**What the task asks**
The required output is the lines below from the line containing "assert len(insights) >" to the line containing "menu_system = MenuSystem()", inclusive, retyped exactly. No other lines belong in it.

**Extracted data**
=== Section Start ===

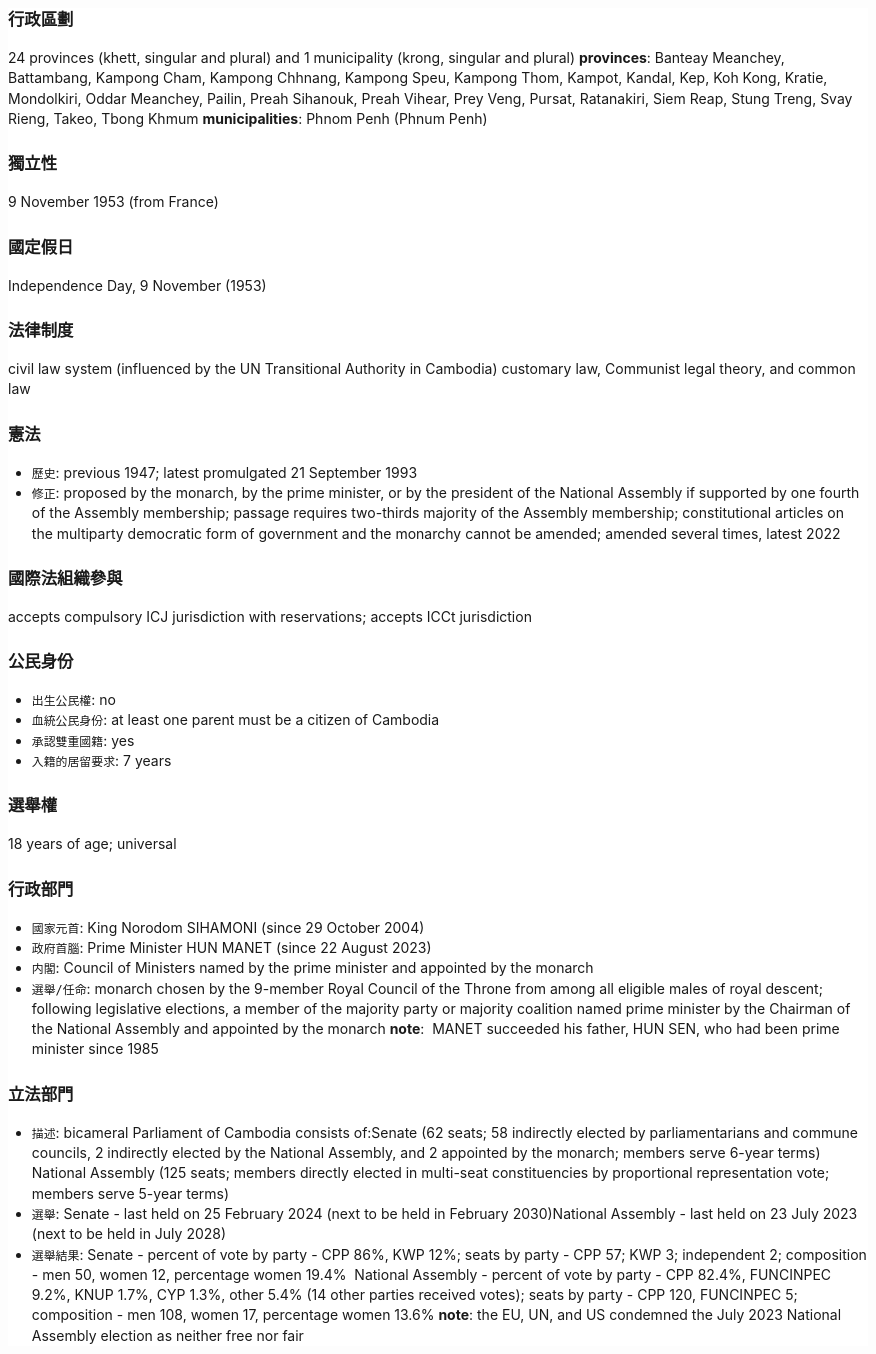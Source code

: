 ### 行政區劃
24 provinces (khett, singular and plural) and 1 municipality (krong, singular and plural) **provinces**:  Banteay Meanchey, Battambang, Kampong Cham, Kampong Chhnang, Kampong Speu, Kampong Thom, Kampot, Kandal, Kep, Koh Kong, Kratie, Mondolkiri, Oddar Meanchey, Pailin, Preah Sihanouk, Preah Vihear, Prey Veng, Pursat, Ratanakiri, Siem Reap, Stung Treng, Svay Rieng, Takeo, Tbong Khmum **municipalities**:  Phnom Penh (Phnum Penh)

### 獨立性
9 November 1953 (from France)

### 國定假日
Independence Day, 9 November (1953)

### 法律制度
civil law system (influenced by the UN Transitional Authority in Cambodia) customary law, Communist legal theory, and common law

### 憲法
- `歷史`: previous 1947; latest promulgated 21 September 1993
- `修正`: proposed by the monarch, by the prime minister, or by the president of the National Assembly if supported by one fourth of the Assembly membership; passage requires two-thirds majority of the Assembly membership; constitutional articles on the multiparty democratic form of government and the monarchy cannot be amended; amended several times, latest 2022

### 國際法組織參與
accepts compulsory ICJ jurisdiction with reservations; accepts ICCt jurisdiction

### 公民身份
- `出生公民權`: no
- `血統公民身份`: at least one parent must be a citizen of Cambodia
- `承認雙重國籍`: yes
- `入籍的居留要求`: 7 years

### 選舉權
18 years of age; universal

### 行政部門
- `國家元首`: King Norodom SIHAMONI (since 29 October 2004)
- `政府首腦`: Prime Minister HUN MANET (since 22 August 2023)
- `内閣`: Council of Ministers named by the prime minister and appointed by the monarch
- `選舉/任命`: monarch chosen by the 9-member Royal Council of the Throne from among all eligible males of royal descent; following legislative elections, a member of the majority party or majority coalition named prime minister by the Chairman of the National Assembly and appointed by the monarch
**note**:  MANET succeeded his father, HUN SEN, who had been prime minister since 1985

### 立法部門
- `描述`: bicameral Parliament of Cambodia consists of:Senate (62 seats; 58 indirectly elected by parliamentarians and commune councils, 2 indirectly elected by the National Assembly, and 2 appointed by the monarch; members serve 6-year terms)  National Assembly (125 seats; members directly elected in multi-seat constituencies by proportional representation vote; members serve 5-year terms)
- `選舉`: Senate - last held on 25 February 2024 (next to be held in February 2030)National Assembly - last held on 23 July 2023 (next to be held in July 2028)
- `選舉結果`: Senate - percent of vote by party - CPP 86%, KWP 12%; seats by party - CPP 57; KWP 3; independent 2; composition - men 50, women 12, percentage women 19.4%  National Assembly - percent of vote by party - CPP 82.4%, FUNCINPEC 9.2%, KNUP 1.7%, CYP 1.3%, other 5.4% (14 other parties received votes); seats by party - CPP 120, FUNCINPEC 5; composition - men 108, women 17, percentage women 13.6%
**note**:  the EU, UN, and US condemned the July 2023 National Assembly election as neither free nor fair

=== Section End ===
=== Section Start ===

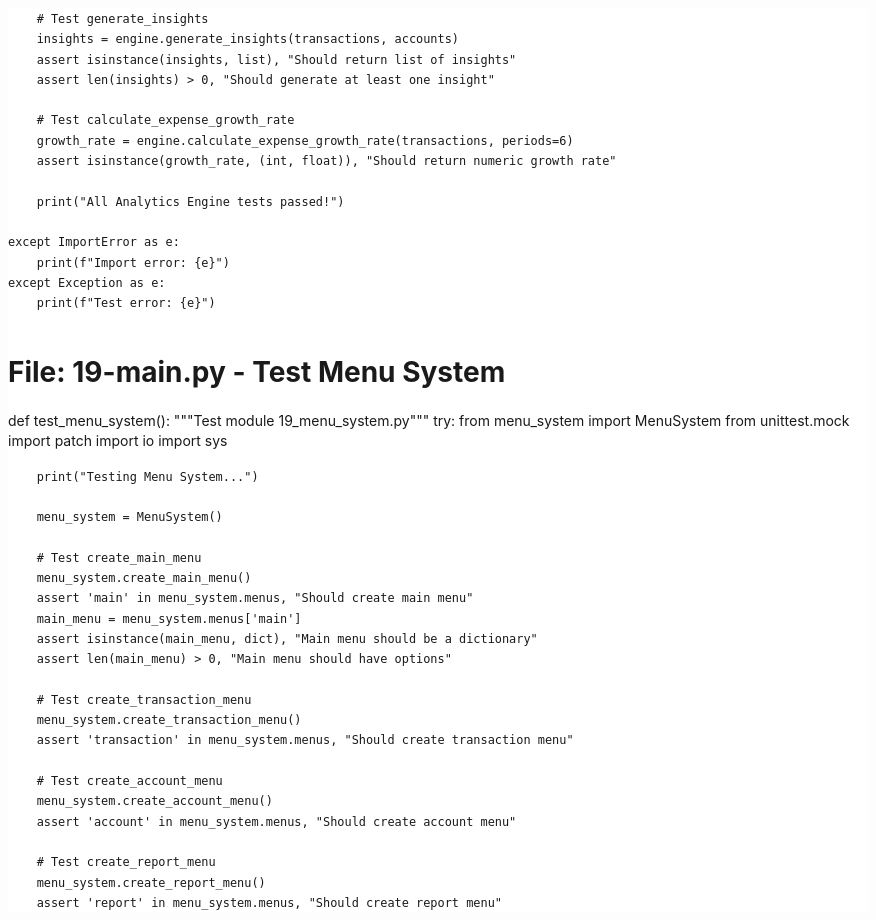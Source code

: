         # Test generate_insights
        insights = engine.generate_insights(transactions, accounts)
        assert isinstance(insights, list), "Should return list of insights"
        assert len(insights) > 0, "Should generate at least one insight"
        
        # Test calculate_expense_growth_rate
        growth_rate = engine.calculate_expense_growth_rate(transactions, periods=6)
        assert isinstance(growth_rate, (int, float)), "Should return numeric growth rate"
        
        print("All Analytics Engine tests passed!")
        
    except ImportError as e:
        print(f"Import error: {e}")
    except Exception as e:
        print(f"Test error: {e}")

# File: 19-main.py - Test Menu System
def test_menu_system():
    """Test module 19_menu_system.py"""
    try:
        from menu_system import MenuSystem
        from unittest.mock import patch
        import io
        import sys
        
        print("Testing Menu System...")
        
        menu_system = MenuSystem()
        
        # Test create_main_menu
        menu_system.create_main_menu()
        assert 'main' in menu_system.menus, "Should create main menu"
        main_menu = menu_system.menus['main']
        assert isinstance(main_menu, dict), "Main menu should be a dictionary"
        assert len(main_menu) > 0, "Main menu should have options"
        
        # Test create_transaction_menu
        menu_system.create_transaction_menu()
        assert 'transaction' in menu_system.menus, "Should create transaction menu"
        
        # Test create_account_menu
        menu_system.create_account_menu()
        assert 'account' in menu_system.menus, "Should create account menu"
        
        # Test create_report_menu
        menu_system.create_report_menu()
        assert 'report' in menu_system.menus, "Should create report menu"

=== Section End ===
=== Section Start ===

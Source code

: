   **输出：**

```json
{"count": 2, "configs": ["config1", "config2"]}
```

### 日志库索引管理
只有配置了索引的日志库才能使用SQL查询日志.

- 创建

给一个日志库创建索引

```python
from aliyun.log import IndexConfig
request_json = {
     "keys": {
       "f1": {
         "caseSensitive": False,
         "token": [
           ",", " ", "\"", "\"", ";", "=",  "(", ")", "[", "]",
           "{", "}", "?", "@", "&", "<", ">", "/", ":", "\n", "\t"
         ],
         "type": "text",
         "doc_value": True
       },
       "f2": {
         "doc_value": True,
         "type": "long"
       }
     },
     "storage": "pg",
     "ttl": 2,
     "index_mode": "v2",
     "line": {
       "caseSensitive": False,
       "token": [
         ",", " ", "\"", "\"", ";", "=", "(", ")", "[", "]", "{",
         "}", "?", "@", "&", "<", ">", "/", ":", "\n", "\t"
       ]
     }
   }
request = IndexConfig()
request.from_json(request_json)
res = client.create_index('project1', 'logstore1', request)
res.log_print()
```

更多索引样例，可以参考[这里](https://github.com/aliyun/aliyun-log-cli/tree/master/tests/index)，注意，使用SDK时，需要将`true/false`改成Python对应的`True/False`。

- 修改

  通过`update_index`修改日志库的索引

=== Section End ===

**Exercise answer**
        assert len(insights) > 0, "Should generate at least one insight"
        
        # Test calculate_expense_growth_rate
        growth_rate = engine.calculate_expense_growth_rate(transactions, periods=6)
        assert isinstance(growth_rate, (int, float)), "Should return numeric growth rate"
        
        print("All Analytics Engine tests passed!")
        
    except ImportError as e:
        print(f"Import error: {e}")
    except Exception as e:
        print(f"Test error: {e}")

# File: 19-main.py - Test Menu System
def test_menu_system():
    """Test module 19_menu_system.py"""
    try:
        from menu_system import MenuSystem
        from unittest.mock import patch
        import io
        import sys
        
        print("Testing Menu System...")
        
        menu_system = MenuSystem()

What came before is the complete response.